In one of their political arguments, the father calls his conservative son an “Oreo,” prompting the younger man to shoot back, “I am not an Oreo. And you are a bigot.” Dad replies, “Black man can’t be a bigot, son. Ha!” The son’s rejoinder? “Tell that to a Korean, Dad. Ha! Ha!”

A version of this argument has played out before a larger audience in the aftermath of the riots in Baltimore. The violence, in some cases directed against whites and Asians, may be (or may not be) contemptible, this line of reasoning goes, but it cannot be racist in the same way as the death of Freddie Gray because it is not backed by institutional power.

In a more extreme example, a prominent South African student leader defended himself from critics of bizarre comments he made about Adolf Hitler by saying “a black man can’t be racist because racism is power.”

Liberals and conservatives tend to define racism somewhat differently. While both would agree that South African apartheid and American Jim Crow are racist, liberals generally view racism as more of a structural problem flowing from the legacy of these discriminatory systems while conservatives see racism more in terms of personal animus on the basis of race.

Both definitions have some merit. The effects of something like Jim Crow aren’t going to go away overnight just because most people now have better intentions concerning race than before. But those intentions do matter, don’t they?

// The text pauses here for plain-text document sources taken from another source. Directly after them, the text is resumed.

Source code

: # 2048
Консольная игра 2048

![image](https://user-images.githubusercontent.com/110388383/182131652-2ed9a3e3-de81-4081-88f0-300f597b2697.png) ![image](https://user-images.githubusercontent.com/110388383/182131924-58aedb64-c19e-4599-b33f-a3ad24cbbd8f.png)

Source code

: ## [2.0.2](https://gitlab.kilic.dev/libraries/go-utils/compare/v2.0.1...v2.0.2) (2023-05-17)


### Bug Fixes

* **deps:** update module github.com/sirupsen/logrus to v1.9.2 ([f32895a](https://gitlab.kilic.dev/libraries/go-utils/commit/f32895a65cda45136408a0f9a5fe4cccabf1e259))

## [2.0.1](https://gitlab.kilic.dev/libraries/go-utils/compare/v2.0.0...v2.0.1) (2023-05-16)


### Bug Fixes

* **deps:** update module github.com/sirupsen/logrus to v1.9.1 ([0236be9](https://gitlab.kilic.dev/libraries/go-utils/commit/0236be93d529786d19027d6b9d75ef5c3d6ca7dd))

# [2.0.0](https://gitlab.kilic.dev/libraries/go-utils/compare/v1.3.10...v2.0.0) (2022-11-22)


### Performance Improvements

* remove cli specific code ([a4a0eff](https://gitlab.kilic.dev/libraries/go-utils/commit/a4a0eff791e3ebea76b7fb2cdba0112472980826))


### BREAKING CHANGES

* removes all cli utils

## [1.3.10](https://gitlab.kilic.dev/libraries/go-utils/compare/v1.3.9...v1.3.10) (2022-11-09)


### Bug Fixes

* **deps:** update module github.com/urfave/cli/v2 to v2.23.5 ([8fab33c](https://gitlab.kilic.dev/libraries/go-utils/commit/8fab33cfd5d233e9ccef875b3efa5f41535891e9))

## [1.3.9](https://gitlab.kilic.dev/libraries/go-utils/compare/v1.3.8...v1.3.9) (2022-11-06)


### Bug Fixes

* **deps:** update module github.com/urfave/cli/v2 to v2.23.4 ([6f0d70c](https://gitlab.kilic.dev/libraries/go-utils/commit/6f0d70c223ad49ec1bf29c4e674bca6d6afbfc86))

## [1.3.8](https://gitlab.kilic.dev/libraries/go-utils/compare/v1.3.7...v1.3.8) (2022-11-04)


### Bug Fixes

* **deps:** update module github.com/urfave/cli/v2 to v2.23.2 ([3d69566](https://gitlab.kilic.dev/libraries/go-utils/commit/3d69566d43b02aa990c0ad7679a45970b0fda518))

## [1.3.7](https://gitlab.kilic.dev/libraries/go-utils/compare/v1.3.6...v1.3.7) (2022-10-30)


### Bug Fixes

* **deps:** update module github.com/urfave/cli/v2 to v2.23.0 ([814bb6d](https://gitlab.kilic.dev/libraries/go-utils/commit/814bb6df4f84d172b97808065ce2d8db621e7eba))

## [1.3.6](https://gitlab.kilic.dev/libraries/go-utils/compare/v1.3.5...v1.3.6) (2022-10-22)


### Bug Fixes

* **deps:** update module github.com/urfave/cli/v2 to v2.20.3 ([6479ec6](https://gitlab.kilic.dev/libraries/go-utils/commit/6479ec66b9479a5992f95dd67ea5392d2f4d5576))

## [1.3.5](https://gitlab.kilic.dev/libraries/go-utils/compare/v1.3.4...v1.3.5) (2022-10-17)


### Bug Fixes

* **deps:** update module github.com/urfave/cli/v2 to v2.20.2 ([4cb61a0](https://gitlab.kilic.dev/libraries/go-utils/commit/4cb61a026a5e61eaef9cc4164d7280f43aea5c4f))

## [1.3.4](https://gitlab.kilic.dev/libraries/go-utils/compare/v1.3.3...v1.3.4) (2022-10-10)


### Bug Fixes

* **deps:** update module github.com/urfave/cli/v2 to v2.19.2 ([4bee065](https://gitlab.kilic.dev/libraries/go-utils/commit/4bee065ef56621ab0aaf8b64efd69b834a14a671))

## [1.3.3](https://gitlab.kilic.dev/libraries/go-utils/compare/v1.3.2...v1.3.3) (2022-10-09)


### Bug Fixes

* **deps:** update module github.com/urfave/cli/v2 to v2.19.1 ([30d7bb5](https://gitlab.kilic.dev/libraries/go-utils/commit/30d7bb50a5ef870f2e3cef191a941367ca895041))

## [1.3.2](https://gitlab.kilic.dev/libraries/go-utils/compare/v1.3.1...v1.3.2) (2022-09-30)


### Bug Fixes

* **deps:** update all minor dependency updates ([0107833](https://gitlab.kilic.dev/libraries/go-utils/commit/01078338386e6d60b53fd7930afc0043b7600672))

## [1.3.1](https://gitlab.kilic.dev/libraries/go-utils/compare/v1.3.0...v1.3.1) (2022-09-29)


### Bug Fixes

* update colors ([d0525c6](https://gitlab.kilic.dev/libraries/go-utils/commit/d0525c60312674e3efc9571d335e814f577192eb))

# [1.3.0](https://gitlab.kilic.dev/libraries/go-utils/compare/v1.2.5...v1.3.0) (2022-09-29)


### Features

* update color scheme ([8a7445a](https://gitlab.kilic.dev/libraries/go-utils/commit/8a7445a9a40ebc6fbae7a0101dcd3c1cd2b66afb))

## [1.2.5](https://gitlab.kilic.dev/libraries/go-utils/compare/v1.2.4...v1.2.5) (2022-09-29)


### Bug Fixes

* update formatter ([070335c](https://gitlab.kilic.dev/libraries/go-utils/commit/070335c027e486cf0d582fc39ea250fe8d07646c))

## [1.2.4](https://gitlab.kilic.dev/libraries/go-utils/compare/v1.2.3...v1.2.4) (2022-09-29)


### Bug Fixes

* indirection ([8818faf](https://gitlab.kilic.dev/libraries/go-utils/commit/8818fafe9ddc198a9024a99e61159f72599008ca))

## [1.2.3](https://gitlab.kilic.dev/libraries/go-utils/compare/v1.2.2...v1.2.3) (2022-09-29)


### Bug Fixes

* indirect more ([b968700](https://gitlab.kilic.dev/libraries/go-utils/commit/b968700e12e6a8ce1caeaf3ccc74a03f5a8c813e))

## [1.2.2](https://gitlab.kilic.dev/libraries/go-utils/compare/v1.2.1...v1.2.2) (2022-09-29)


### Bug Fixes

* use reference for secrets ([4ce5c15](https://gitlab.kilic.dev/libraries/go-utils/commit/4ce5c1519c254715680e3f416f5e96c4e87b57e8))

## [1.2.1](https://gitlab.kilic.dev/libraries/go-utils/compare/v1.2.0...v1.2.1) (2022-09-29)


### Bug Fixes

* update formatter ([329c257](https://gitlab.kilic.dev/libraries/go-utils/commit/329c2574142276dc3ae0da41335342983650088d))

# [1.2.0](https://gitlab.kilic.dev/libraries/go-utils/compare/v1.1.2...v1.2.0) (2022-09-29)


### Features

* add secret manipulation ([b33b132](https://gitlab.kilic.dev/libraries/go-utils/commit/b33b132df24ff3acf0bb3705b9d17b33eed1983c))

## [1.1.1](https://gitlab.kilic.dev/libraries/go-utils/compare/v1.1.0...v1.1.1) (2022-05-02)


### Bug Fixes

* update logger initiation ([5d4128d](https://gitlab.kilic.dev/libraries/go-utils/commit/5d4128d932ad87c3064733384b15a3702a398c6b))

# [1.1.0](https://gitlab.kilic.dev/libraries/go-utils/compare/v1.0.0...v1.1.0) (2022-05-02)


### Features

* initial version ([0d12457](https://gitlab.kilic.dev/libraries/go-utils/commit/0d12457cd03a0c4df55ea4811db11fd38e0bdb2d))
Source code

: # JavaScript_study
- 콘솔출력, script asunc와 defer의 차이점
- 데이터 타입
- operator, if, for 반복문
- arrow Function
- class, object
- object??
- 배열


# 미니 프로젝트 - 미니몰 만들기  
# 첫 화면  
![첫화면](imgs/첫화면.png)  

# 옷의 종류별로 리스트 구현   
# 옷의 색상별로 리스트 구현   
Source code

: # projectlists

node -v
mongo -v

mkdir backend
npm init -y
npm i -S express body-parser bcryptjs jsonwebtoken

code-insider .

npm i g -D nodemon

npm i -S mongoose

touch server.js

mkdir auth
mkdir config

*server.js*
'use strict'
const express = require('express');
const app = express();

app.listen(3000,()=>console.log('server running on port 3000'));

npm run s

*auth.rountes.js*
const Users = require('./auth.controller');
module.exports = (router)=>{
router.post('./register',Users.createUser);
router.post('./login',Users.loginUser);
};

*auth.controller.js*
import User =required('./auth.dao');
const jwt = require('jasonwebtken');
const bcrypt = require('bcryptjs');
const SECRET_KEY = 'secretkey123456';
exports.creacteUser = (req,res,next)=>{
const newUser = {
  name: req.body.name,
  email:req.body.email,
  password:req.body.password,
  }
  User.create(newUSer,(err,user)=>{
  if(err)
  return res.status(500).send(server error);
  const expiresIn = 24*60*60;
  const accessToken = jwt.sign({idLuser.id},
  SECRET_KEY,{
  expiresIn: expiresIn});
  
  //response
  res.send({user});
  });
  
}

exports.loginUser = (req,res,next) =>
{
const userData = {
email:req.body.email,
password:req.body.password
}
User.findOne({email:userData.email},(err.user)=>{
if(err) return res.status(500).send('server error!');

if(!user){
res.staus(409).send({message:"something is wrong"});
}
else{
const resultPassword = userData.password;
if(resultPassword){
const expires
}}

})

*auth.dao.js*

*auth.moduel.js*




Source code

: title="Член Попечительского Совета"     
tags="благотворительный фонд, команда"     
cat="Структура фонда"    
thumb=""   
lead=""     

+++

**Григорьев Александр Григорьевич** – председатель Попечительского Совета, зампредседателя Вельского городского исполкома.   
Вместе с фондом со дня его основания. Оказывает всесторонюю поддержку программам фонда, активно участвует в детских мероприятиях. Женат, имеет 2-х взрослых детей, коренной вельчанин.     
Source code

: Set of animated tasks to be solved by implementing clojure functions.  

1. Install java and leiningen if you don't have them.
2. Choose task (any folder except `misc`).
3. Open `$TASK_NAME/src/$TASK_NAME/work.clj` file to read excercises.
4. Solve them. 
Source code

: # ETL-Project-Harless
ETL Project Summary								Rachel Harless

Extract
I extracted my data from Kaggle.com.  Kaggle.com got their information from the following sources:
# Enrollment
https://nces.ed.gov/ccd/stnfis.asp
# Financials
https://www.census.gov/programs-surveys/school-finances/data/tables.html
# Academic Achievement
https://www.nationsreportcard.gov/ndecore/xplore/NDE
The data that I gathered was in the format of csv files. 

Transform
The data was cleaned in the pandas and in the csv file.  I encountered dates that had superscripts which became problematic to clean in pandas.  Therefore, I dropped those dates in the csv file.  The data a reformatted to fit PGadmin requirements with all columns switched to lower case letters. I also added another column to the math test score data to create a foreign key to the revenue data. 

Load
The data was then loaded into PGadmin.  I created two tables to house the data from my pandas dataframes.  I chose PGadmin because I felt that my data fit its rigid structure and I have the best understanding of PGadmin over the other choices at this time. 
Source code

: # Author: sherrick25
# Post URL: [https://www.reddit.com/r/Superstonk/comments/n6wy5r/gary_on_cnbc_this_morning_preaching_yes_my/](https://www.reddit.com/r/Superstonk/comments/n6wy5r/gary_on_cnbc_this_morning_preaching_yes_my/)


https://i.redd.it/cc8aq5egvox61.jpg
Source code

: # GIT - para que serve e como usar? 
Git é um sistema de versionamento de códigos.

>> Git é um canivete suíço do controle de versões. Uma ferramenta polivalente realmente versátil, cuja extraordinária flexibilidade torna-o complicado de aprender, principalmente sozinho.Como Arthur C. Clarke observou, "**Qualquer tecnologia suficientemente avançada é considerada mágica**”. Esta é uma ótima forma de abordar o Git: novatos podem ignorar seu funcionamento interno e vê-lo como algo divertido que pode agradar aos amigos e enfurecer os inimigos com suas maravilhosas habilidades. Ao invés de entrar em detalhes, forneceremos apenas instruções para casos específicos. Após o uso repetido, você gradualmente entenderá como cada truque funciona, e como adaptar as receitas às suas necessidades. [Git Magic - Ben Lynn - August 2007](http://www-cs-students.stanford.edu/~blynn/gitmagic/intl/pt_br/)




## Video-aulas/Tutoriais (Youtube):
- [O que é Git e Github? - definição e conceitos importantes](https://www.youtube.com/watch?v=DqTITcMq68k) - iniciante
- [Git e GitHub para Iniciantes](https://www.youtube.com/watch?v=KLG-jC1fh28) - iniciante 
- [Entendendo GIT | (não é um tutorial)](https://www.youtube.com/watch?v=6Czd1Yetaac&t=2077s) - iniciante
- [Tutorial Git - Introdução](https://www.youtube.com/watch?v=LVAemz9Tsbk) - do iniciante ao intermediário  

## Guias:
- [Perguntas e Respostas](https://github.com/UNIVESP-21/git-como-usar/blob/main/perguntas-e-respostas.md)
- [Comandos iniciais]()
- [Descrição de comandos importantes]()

The problem with the progressive conception of racism is that it doesn’t match up very neatly with the realities of 2015. Intentional white racists have less institutional power than they once did while black Americans have more. That doesn’t mean that white racism has ceased to matter, obviously, but it should matter at least somewhat less while sentiments like this matter a little more than they once might have.

Consider Baltimore. A lot has changed there since the long, hot summer of 1968. The mayor is black. Her immediate predecessor is black. A majority of the city council is black, including the city council president. About 40 percent of the police force is black, as is the police commissioner.

Yet there are still widespread allegations of police brutality against Baltimore residents, especially blacks, of which Gray’s suspicious death in police custody is merely the latest high-profile example. A majority of the working-age people in Gray’s 97 percent black neighborhood are unemployed and the median household income is below the poverty line for a family of four.

When the mayor and the city council president join the first black president of the United States in describing rioters and looters as “thugs,” they are said to be using racial slurs and made to apologize. But does anyone really believe that these black elected officials, two of them serving a majority-black city, are motivated by animus against black people?

Instead of receding as a driver of social problems, white racism is growing to include white people without any animus toward minorities and even African Americans who don’t have the right opinions (although the latter is usually described as “respectability politics” rather than racism).

Racists certainly have a lot to answer for. But a flaw of this approach is that it allows liberals of various backgrounds to deny any accountability for the results in cities they have run for fifty years, assigning all of the blame to people who are dead or irrelevant.

Maybe the problem is that we haven’t adopted redistributionist and progressive policies that are sweeping enough. Maybe if our governments were more liberal, even further to the left, we would start to see better outcomes. One smart piece making this case quoted the 1960s Kerner Commission’s warning about racial, residential and economic segregation, concluding, “As long as we ignore that prophecy, it will not matter how many black women we put in police uniforms, in mayor’s offices, or in the White House.”

That is one possibility. The other is that this isn’t Archie Bunker’s America anymore, necessitating something fresher than Meathead’s solutions.